<世界の車窓から>
を作っている、番組ディレクターに
Fさんという人がいる。
車窓の番組に拘わらず、テレビの製作スタッフは
忙しいを絵に描いた人達ばかりで、年中暇なしだ。
徹夜徹夜で顔色も悪い。
Fさん、長年の仕事の過労がたたり、
部分入れ歯をしている。
去年、ドイツの車窓取材に、Fさん颯爽と向かった。
成田からジェット機でスイッと旅立った。
やがて北極圏上空、機内食をパクつき始めたFさん、
?
わ、忘れた!
入れ歯を忘れた!
家に部分入れ歯を忘れて来たのである。
(入れ歯って、入れ忘れるモノなのだろうか?)
という事は、これからの一ヶ月以上、入れ歯なしで
過ごさなければならない。
Fさん不安になった。
食事がまともに食べられるだろうか?
日本いれば、ご飯やうどんなど、噛まずに済むものがある。
しかし、行き先はドイツだ。

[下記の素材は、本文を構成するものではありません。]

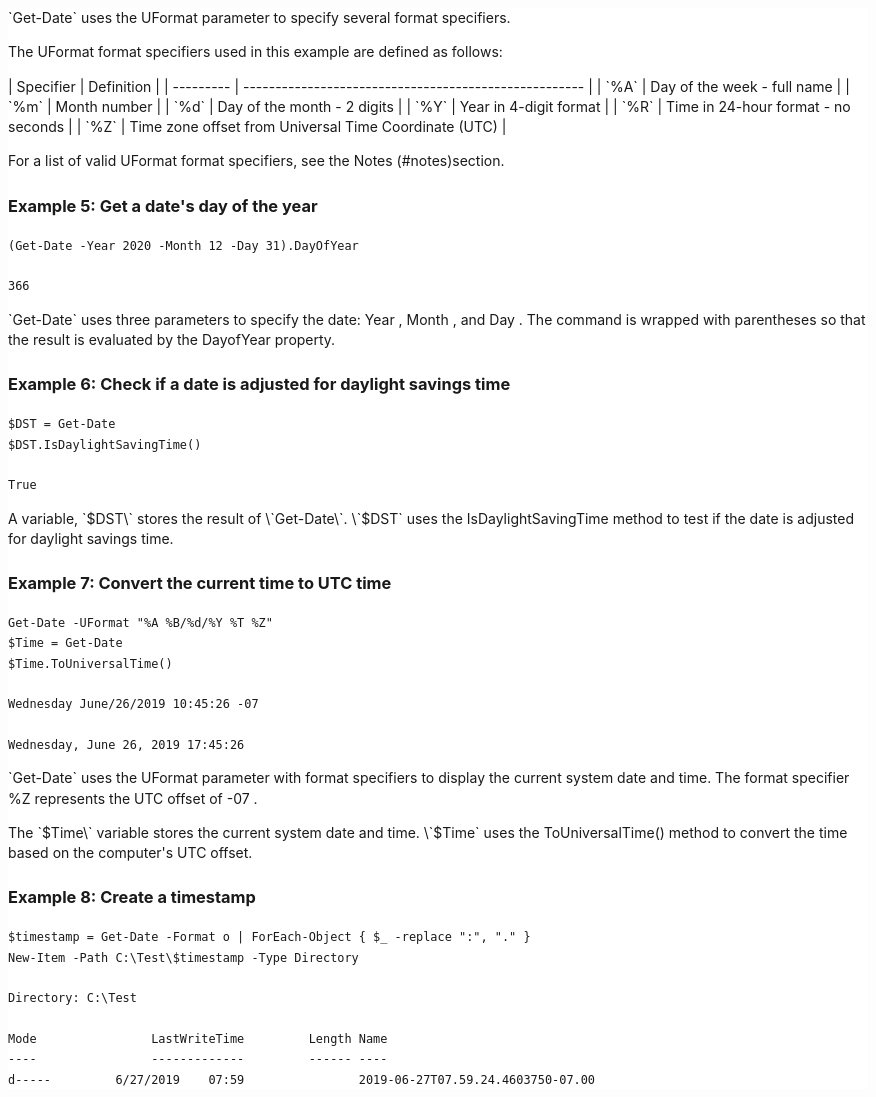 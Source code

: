 \`Get-Date\` uses the UFormat parameter to specify several format specifiers.

The UFormat format specifiers used in this example are defined as follows:

| Specifier |                      Definition                       | | --------- | ----------------------------------------------------- | | \`%A\`      | Day of the week - full name                           | | \`%m\`      | Month number                                          | | \`%d\`      | Day of the month - 2 digits                           | | \`%Y\`      | Year in 4-digit format                                | | \`%R\`      | Time in 24-hour format - no seconds                    | | \`%Z\`      | Time zone offset from Universal Time Coordinate (UTC) |

For a list of valid UFormat format specifiers, see the Notes (#notes)section.

### Example 5: Get a date's day of the year
```
(Get-Date -Year 2020 -Month 12 -Day 31).DayOfYear

366
```

\`Get-Date\` uses three parameters to specify the date: Year , Month , and Day .
The command is wrapped with parentheses so that the result is evaluated by the DayofYear property.

### Example 6: Check if a date is adjusted for daylight savings time
```
$DST = Get-Date
$DST.IsDaylightSavingTime()

True
```

A variable, \`$DST\` stores the result of \`Get-Date\`.
\`$DST\` uses the IsDaylightSavingTime method to test if the date is adjusted for daylight savings time.

### Example 7: Convert the current time to UTC time
```
Get-Date -UFormat "%A %B/%d/%Y %T %Z"
$Time = Get-Date
$Time.ToUniversalTime()

Wednesday June/26/2019 10:45:26 -07

Wednesday, June 26, 2019 17:45:26
```

\`Get-Date\` uses the UFormat parameter with format specifiers to display the current system date and time.
The format specifier %Z represents the UTC offset of -07 .

The \`$Time\` variable stores the current system date and time.
\`$Time\` uses the ToUniversalTime() method to convert the time based on the computer's UTC offset.

### Example 8: Create a timestamp
```
$timestamp = Get-Date -Format o | ForEach-Object { $_ -replace ":", "." }
New-Item -Path C:\Test\$timestamp -Type Directory

Directory: C:\Test

Mode                LastWriteTime         Length Name
----                -------------         ------ ----
d-----         6/27/2019    07:59                2019-06-27T07.59.24.4603750-07.00
```

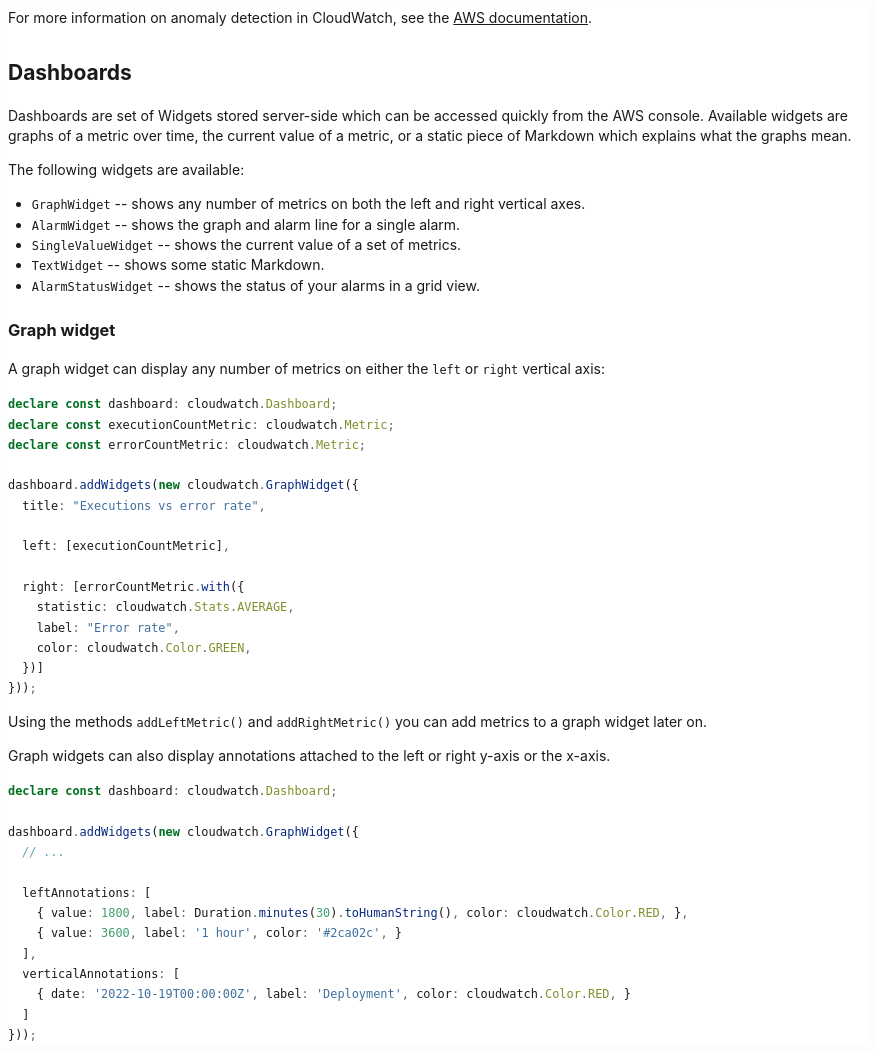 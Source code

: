 For more information on anomaly detection in CloudWatch, see the [AWS documentation](https://docs.aws.amazon.com/AmazonCloudWatch/latest/monitoring/CloudWatch_Anomaly_Detection.html).

## Dashboards

Dashboards are set of Widgets stored server-side which can be accessed quickly
from the AWS console. Available widgets are graphs of a metric over time, the
current value of a metric, or a static piece of Markdown which explains what the
graphs mean.

The following widgets are available:

- `GraphWidget` -- shows any number of metrics on both the left and right
  vertical axes.
- `AlarmWidget` -- shows the graph and alarm line for a single alarm.
- `SingleValueWidget` -- shows the current value of a set of metrics.
- `TextWidget` -- shows some static Markdown.
- `AlarmStatusWidget` -- shows the status of your alarms in a grid view.

### Graph widget

A graph widget can display any number of metrics on either the `left` or
`right` vertical axis:

```ts
declare const dashboard: cloudwatch.Dashboard;
declare const executionCountMetric: cloudwatch.Metric;
declare const errorCountMetric: cloudwatch.Metric;

dashboard.addWidgets(new cloudwatch.GraphWidget({
  title: "Executions vs error rate",

  left: [executionCountMetric],

  right: [errorCountMetric.with({
    statistic: cloudwatch.Stats.AVERAGE,
    label: "Error rate",
    color: cloudwatch.Color.GREEN,
  })]
}));
```

Using the methods `addLeftMetric()` and `addRightMetric()` you can add metrics to a graph widget later on.

Graph widgets can also display annotations attached to the left or right y-axis or the x-axis.

```ts
declare const dashboard: cloudwatch.Dashboard;

dashboard.addWidgets(new cloudwatch.GraphWidget({
  // ...

  leftAnnotations: [
    { value: 1800, label: Duration.minutes(30).toHumanString(), color: cloudwatch.Color.RED, },
    { value: 3600, label: '1 hour', color: '#2ca02c', }
  ],
  verticalAnnotations: [
    { date: '2022-10-19T00:00:00Z', label: 'Deployment', color: cloudwatch.Color.RED, }
  ]
}));
```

硬派のドイツだ。
あの岩より硬いベンツを作って自慢しているドイツだ。
何とかしなければ…
そうだ!
EMS(
国際郵便)があるじゃないか!
あれで送って貰おう。
さっそく手配する。
ところが、送り先が難しい。
車窓のロケと言う事は、列車に乗っているのである。
ほとんど、動き回っていると云ってもいい。
そこで、先回りで、予約しているホテルに送って貰った。
ところがである。郵便も列車と同じで、時間通りに着くとは
限らない。
やはり遅れた。
やむなく、次のホテルに送って貰う。
これが繰り返された。
そして、旅も終わりに近づいたミュンヘンの地で
Fさんは、分身である入れ歯と再会したのである。
<
入れ歯は世界を巡る>
とても題名にしたくなかった。こんな題名の本があっっても
買わないよね。
そして、そのFさん、今年のアメリカ横断ロケで、
世界を旅した<
分身>と別れてしまったのである。
「え~どこに忘れたの?」
『デンバーだったかなあ・・・』
Fさんの場合、<
ワンデーイレバー>を作って貰いなさい。